===== RECORDS SUPPLIED

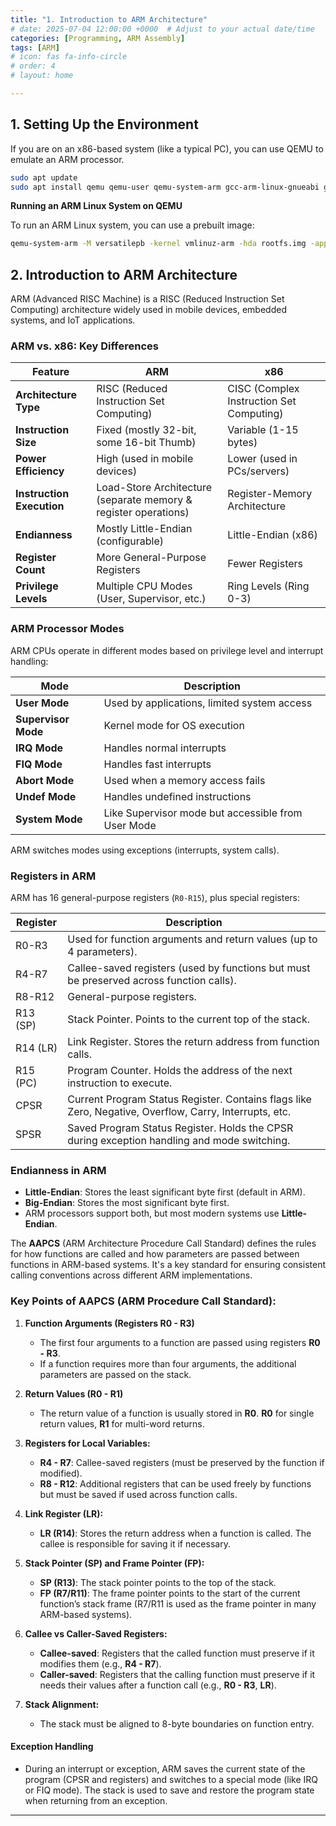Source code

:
 ```yaml
---
title: "1. Introduction to ARM Architecture"
# date: 2025-07-04 12:00:00 +0000  # Adjust to your actual date/time
categories: [Programming, ARM Assembly]
tags: [ARM]
# icon: fas fa-info-circle
# order: 4
# layout: home

---
```



## 1. Setting Up the Environment


If you are on an x86-based system (like a typical PC), you can use QEMU to emulate an ARM processor.

```bash
sudo apt update
sudo apt install qemu qemu-user qemu-system-arm gcc-arm-linux-gnueabi gdb-multiarch
```

**Running an ARM Linux System on QEMU**

To run an ARM Linux system, you can use a prebuilt image:

```bash
qemu-system-arm -M versatilepb -kernel vmlinuz-arm -hda rootfs.img -append "root=/dev/sda"
```

## **2. Introduction to ARM Architecture**

ARM (Advanced RISC Machine) is a RISC (Reduced Instruction Set Computing) architecture widely used in mobile devices, embedded systems, and IoT applications.

### **ARM vs. x86: Key Differences**

|Feature|ARM|x86|
|---|---|---|
|**Architecture Type**|RISC (Reduced Instruction Set Computing)|CISC (Complex Instruction Set Computing)|
|**Instruction Size**|Fixed (mostly 32-bit, some 16-bit Thumb)|Variable (1-15 bytes)|
|**Power Efficiency**|High (used in mobile devices)|Lower (used in PCs/servers)|
|**Instruction Execution**|Load-Store Architecture (separate memory & register operations)|Register-Memory Architecture|
|**Endianness**|Mostly Little-Endian (configurable)|Little-Endian (x86)|
|**Register Count**|More General-Purpose Registers|Fewer Registers|
|**Privilege Levels**|Multiple CPU Modes (User, Supervisor, etc.)|Ring Levels (Ring 0-3)|


### **ARM Processor Modes**

ARM CPUs operate in different modes based on privilege level and interrupt handling:

|Mode|Description|
|---|---|
|**User Mode**|Used by applications, limited system access|
|**Supervisor Mode**|Kernel mode for OS execution|
|**IRQ Mode**|Handles normal interrupts|
|**FIQ Mode**|Handles fast interrupts|
|**Abort Mode**|Used when a memory access fails|
|**Undef Mode**|Handles undefined instructions|
|**System Mode**|Like Supervisor mode but accessible from User Mode|

ARM switches modes using exceptions (interrupts, system calls).

### **Registers in ARM**

ARM has 16 general-purpose registers (`R0-R15`), plus special registers:

| Register   | Description                                                                                     |
|------------|-------------------------------------------------------------------------------------------------|
| R0-R3     | Used for function arguments and return values (up to 4 parameters).                            |
| R4-R7     | Callee-saved registers (used by functions but must be preserved across function calls).        |
| R8-R12    | General-purpose registers.                                                                       |
| R13 (SP)  | Stack Pointer. Points to the current top of the stack.                                         |
| R14 (LR)  | Link Register. Stores the return address from function calls.                                   |
| R15 (PC)  | Program Counter. Holds the address of the next instruction to execute.                          |
| CPSR      | Current Program Status Register. Contains flags like Zero, Negative, Overflow, Carry, Interrupts, etc. |
| SPSR      | Saved Program Status Register. Holds the CPSR during exception handling and mode switching.    |


### **Endianness in ARM**

- **Little-Endian**: Stores the least significant byte first (default in ARM).
- **Big-Endian**: Stores the most significant byte first.
- ARM processors support both, but most modern systems use **Little-Endian**.
    
The **AAPCS** (ARM Architecture Procedure Call Standard) defines the rules for how functions are called and how parameters are passed between functions in ARM-based systems. It's a key standard for ensuring consistent calling conventions across different ARM implementations.

### Key Points of AAPCS (ARM Procedure Call Standard):

1. **Function Arguments (Registers R0 - R3)**
	- The first four arguments to a function are passed using registers **R0 - R3**.
	- If a function requires more than four arguments, the additional parameters are passed on the stack.
        
2. **Return Values (R0 - R1)**
	- The return value of a function is usually stored in **R0**. **R0** for single return values, **R1** for multi-word returns.
        
3. **Registers for Local Variables:**
    - **R4 - R7**: Callee-saved registers (must be preserved by the function if modified).
    - **R8 - R12**: Additional registers that can be used freely by functions but must be saved if used across function calls.
        
4. **Link Register (LR):**
    - **LR (R14)**: Stores the return address when a function is called. The callee is responsible for saving it if necessary.
        
5. **Stack Pointer (SP) and Frame Pointer (FP):**
    - **SP (R13)**: The stack pointer points to the top of the stack.
    - **FP (R7/R11)**: The frame pointer points to the start of the current function’s stack frame (R7/R11 is used as the frame pointer in many ARM-based systems).
        
6. **Callee vs Caller-Saved Registers:**
    - **Callee-saved**: Registers that the called function must preserve if it modifies them (e.g., **R4 - R7**).
    - **Caller-saved**: Registers that the calling function must preserve if it needs their values after a function call (e.g., **R0 - R3**, **LR**).
        
7. **Stack Alignment:**
    - The stack must be aligned to 8-byte boundaries on function entry.

#### **Exception Handling**

- During an interrupt or exception, ARM saves the current state of the program (CPSR and registers) and switches to a special mode (like IRQ or FIQ mode). The stack is used to save and restore the program state when returning from an exception.

---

==========

#### [THE PROBLEM]
Write the records out in full, word for word; leave every picture behind.

#### [WRITTEN ANSWER]
Source code

:
 ```yaml
---
title: "1. Introduction to ARM Architecture"
# date: 2025-07-04 12:00:00 +0000  # Adjust to your actual date/time
categories: [Programming, ARM Assembly]
tags: [ARM]
# icon: fas fa-info-circle
# order: 4
# layout: home

---
```



## 1. Setting Up the Environment


If you are on an x86-based system (like a typical PC), you can use QEMU to emulate an ARM processor.

```bash
sudo apt update
sudo apt install qemu qemu-user qemu-system-arm gcc-arm-linux-gnueabi gdb-multiarch
```

**Running an ARM Linux System on QEMU**

To run an ARM Linux system, you can use a prebuilt image:

```bash
qemu-system-arm -M versatilepb -kernel vmlinuz-arm -hda rootfs.img -append "root=/dev/sda"
```

## **2. Introduction to ARM Architecture**

ARM (Advanced RISC Machine) is a RISC (Reduced Instruction Set Computing) architecture widely used in mobile devices, embedded systems, and IoT applications.

### **ARM vs. x86: Key Differences**

|Feature|ARM|x86|
|---|---|---|
|**Architecture Type**|RISC (Reduced Instruction Set Computing)|CISC (Complex Instruction Set Computing)|
|**Instruction Size**|Fixed (mostly 32-bit, some 16-bit Thumb)|Variable (1-15 bytes)|
|**Power Efficiency**|High (used in mobile devices)|Lower (used in PCs/servers)|
|**Instruction Execution**|Load-Store Architecture (separate memory & register operations)|Register-Memory Architecture|
|**Endianness**|Mostly Little-Endian (configurable)|Little-Endian (x86)|
|**Register Count**|More General-Purpose Registers|Fewer Registers|
|**Privilege Levels**|Multiple CPU Modes (User, Supervisor, etc.)|Ring Levels (Ring 0-3)|


### **ARM Processor Modes**

ARM CPUs operate in different modes based on privilege level and interrupt handling:

|Mode|Description|
|---|---|
|**User Mode**|Used by applications, limited system access|
|**Supervisor Mode**|Kernel mode for OS execution|
|**IRQ Mode**|Handles normal interrupts|
|**FIQ Mode**|Handles fast interrupts|
|**Abort Mode**|Used when a memory access fails|
|**Undef Mode**|Handles undefined instructions|
|**System Mode**|Like Supervisor mode but accessible from User Mode|

ARM switches modes using exceptions (interrupts, system calls).

### **Registers in ARM**

ARM has 16 general-purpose registers (`R0-R15`), plus special registers:

| Register   | Description                                                                                     |
|------------|-------------------------------------------------------------------------------------------------|
| R0-R3     | Used for function arguments and return values (up to 4 parameters).                            |
| R4-R7     | Callee-saved registers (used by functions but must be preserved across function calls).        |
| R8-R12    | General-purpose registers.                                                                       |
| R13 (SP)  | Stack Pointer. Points to the current top of the stack.                                         |
| R14 (LR)  | Link Register. Stores the return address from function calls.                                   |
| R15 (PC)  | Program Counter. Holds the address of the next instruction to execute.                          |
| CPSR      | Current Program Status Register. Contains flags like Zero, Negative, Overflow, Carry, Interrupts, etc. |
| SPSR      | Saved Program Status Register. Holds the CPSR during exception handling and mode switching.    |


### **Endianness in ARM**

- **Little-Endian**: Stores the least significant byte first (default in ARM).
- **Big-Endian**: Stores the most significant byte first.
- ARM processors support both, but most modern systems use **Little-Endian**.
    
The **AAPCS** (ARM Architecture Procedure Call Standard) defines the rules for how functions are called and how parameters are passed between functions in ARM-based systems. It's a key standard for ensuring consistent calling conventions across different ARM implementations.

### Key Points of AAPCS (ARM Procedure Call Standard):

1. **Function Arguments (Registers R0 - R3)**
	- The first four arguments to a function are passed using registers **R0 - R3**.
	- If a function requires more than four arguments, the additional parameters are passed on the stack.
        
2. **Return Values (R0 - R1)**
	- The return value of a function is usually stored in **R0**. **R0** for single return values, **R1** for multi-word returns.
        
3. **Registers for Local Variables:**
    - **R4 - R7**: Callee-saved registers (must be preserved by the function if modified).
    - **R8 - R12**: Additional registers that can be used freely by functions but must be saved if used across function calls.
        
4. **Link Register (LR):**
    - **LR (R14)**: Stores the return address when a function is called. The callee is responsible for saving it if necessary.
        
5. **Stack Pointer (SP) and Frame Pointer (FP):**
    - **SP (R13)**: The stack pointer points to the top of the stack.
    - **FP (R7/R11)**: The frame pointer points to the start of the current function’s stack frame (R7/R11 is used as the frame pointer in many ARM-based systems).
        
6. **Callee vs Caller-Saved Registers:**
    - **Callee-saved**: Registers that the called function must preserve if it modifies them (e.g., **R4 - R7**).
    - **Caller-saved**: Registers that the calling function must preserve if it needs their values after a function call (e.g., **R0 - R3**, **LR**).
        
7. **Stack Alignment:**
    - The stack must be aligned to 8-byte boundaries on function entry.

#### **Exception Handling**

- During an interrupt or exception, ARM saves the current state of the program (CPSR and registers) and switches to a special mode (like IRQ or FIQ mode). The stack is used to save and restore the program state when returning from an exception.

---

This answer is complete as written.